---------- DATASET EXTRACT ----------

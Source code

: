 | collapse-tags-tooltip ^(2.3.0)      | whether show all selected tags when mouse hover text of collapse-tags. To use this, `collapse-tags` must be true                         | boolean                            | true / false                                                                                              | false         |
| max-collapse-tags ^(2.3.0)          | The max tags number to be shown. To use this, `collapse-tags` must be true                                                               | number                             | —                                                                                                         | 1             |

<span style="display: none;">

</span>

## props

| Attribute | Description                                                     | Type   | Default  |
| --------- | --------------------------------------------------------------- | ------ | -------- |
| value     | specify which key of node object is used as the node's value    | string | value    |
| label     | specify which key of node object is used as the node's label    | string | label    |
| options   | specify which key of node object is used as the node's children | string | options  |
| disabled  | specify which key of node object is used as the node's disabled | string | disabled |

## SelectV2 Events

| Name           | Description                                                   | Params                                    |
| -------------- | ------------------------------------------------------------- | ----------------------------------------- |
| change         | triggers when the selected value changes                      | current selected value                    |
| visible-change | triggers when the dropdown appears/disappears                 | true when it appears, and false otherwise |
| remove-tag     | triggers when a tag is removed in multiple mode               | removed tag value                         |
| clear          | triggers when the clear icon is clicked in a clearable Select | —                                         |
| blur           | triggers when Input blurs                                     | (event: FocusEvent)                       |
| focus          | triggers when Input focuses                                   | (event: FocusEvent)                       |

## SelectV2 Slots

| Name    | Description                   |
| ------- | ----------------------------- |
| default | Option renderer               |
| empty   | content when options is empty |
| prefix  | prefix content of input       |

----------

● **DIRECTIONS**
All lines in the data that contain the word "this" should be copied.

● **EXERCISE RESULT**
: | collapse-tags-tooltip ^(2.3.0)      | whether show all selected tags when mouse hover text of collapse-tags. To use this, `collapse-tags` must be true                         | boolean                            | true / false                                                                                              | false         |
| max-collapse-tags ^(2.3.0)          | The max tags number to be shown. To use this, `collapse-tags` must be true                                                               | number                             | —                                                                                                         | 1             |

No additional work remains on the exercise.